[Saved data entries]
☆ ☆ ☆

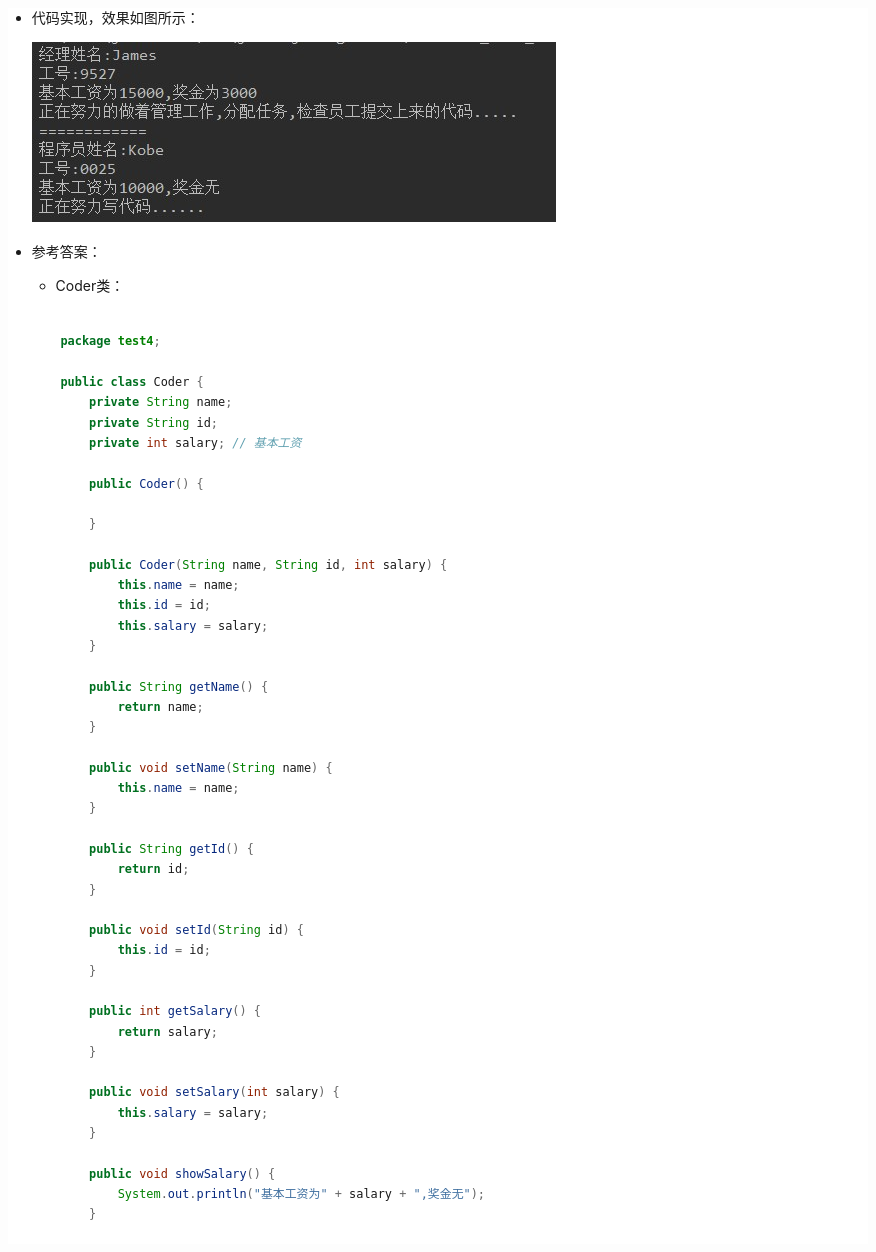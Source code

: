 - 代码实现，效果如图所示：

  ![](img//4.jpg)


- 参考答案：

  - Coder类：

  ```java

	  package test4;
	
	  public class Coder {
	      private String name;
	      private String id;
	      private int salary; // 基本工资
	
	      public Coder() {
	
	      }
	
	      public Coder(String name, String id, int salary) {
	          this.name = name;
	          this.id = id;
	          this.salary = salary;
	      }
	
	      public String getName() {
	          return name;
	      }
	
	      public void setName(String name) {
	          this.name = name;
	      }
	
	      public String getId() {
	          return id;
	      }
	
	      public void setId(String id) {
	          this.id = id;
	      }
	
	      public int getSalary() {
	          return salary;
	      }
	
	      public void setSalary(int salary) {
	          this.salary = salary;
	      }
	
	      public void showSalary() {
	          System.out.println("基本工资为" + salary + ",奖金无");
	      }
	
  ```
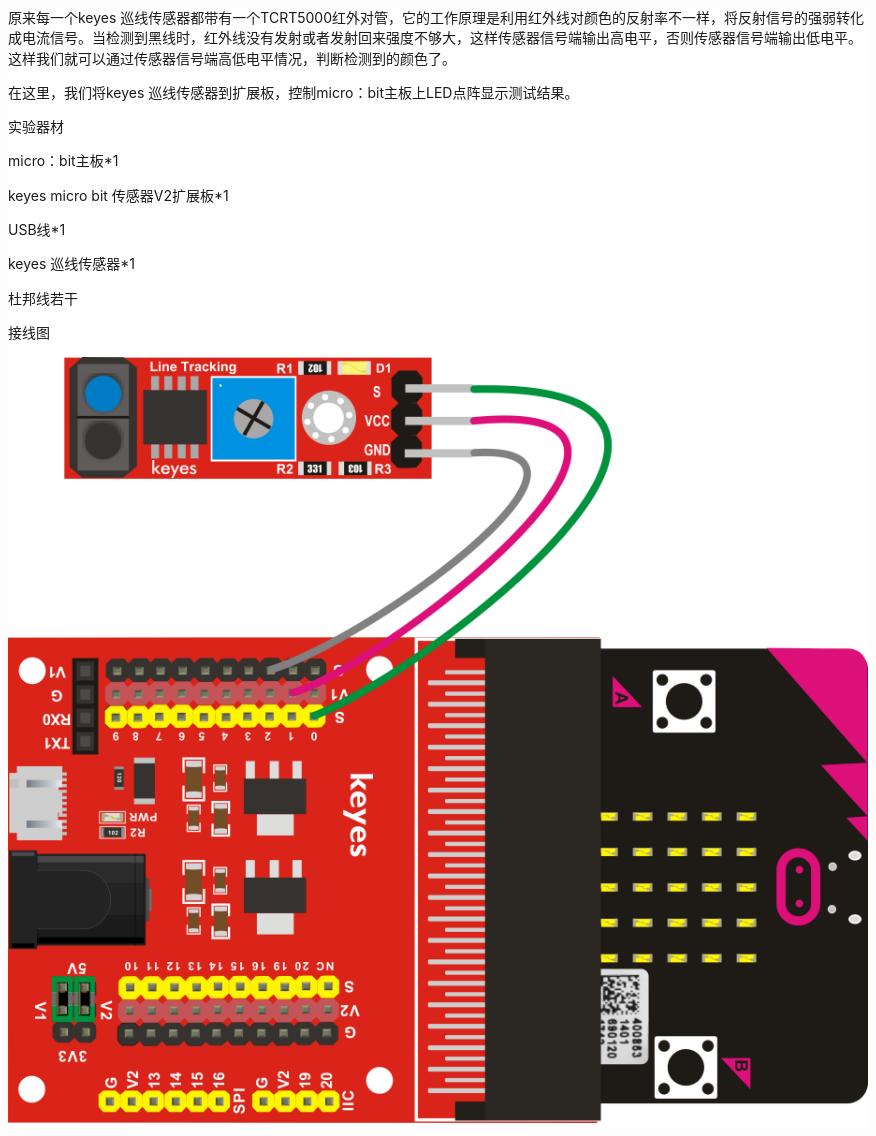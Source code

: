 原来每一个keyes
巡线传感器都带有一个TCRT5000红外对管，它的工作原理是利用红外线对颜色的反射率不一样，将反射信号的强弱转化成电流信号。当检测到黑线时，红外线没有发射或者发射回来强度不够大，这样传感器信号端输出高电平，否则传感器信号端输出低电平。这样我们就可以通过传感器信号端高低电平情况，判断检测到的颜色了。

在这里，我们将keyes
巡线传感器到扩展板，控制micro：bit主板上LED点阵显示测试结果。

实验器材

micro：bit主板\*1

keyes micro bit 传感器V2扩展板\*1

USB线\*1

keyes 巡线传感器\*1

杜邦线若干

接线图

![](media/b45a7d4f75af10acffdee7baaa1164fa.png)
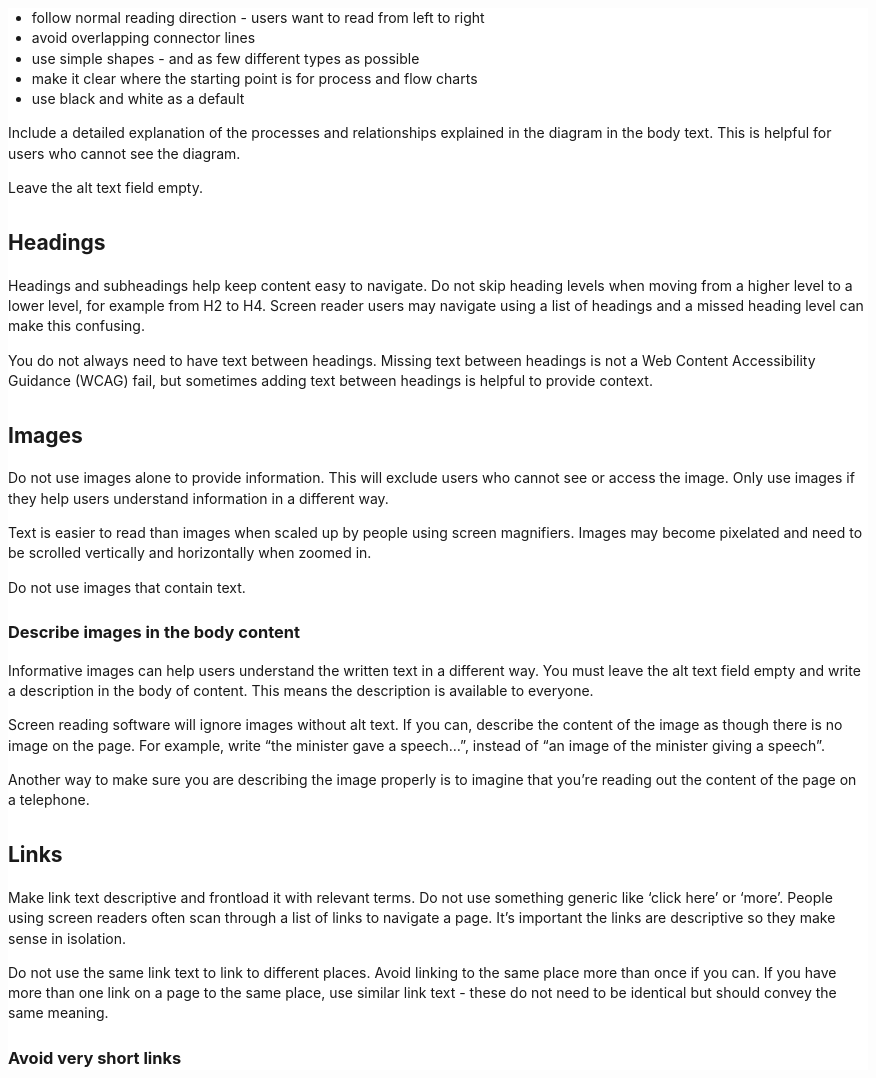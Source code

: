 * follow normal reading direction - users want to read from left to right
* avoid overlapping connector lines
* use simple shapes - and as few different types as possible
* make it clear where the starting point is for process and flow charts
* use black and white as a default

Include a detailed explanation of the processes and relationships explained in the diagram in the body text. This is helpful for users who cannot see the diagram.

Leave the alt text field empty.

## Headings

Headings and subheadings help keep content easy to navigate. Do not skip heading levels when moving from a higher level to a lower level, for example from H2 to H4. Screen reader users may navigate using a list of headings and a missed heading level can make this confusing.

You do not always need to have text between headings. Missing text between headings is not a Web Content Accessibility Guidance (WCAG) fail, but sometimes adding text between headings is helpful to provide context.

## Images

Do not use images alone to provide information. This will exclude users who cannot see or access the image. Only use images if they help users understand information in a different way.

Text is easier to read than images when scaled up by people using screen magnifiers. Images may become pixelated and need to be scrolled vertically and horizontally when zoomed in.

Do not use images that contain text. 

### Describe images in the body content

Informative images can help users understand the written text in a different way. You must leave the alt text field empty and write a description in the body of content. This means the description is available to everyone.

Screen reading software will ignore images without alt text. If you can, describe the content of the image as though there is no image on the page. For example, write “the minister gave a speech…”, instead of “an image of the minister giving a speech”.

Another way to make sure you are describing the image properly is to imagine that you’re reading out the content of the page on a telephone. 

## Links

Make link text descriptive and frontload it with relevant terms. Do not use something generic like ‘click here’ or ‘more’. People using screen readers often scan through a list of links to navigate a page. It’s important the links are descriptive so they make sense in isolation.

Do not use the same link text to link to different places. Avoid linking to the same place more than once if you can. If you have more than one link on a page to the same place, use similar link text - these do not need to be identical but should convey the same meaning.

### Avoid very short links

☆ ☆ ☆

:: EXERCISE INSTRUCTIONS ::
The reply is a bare number: how many lines above include "provide".

:: REPLY ::
2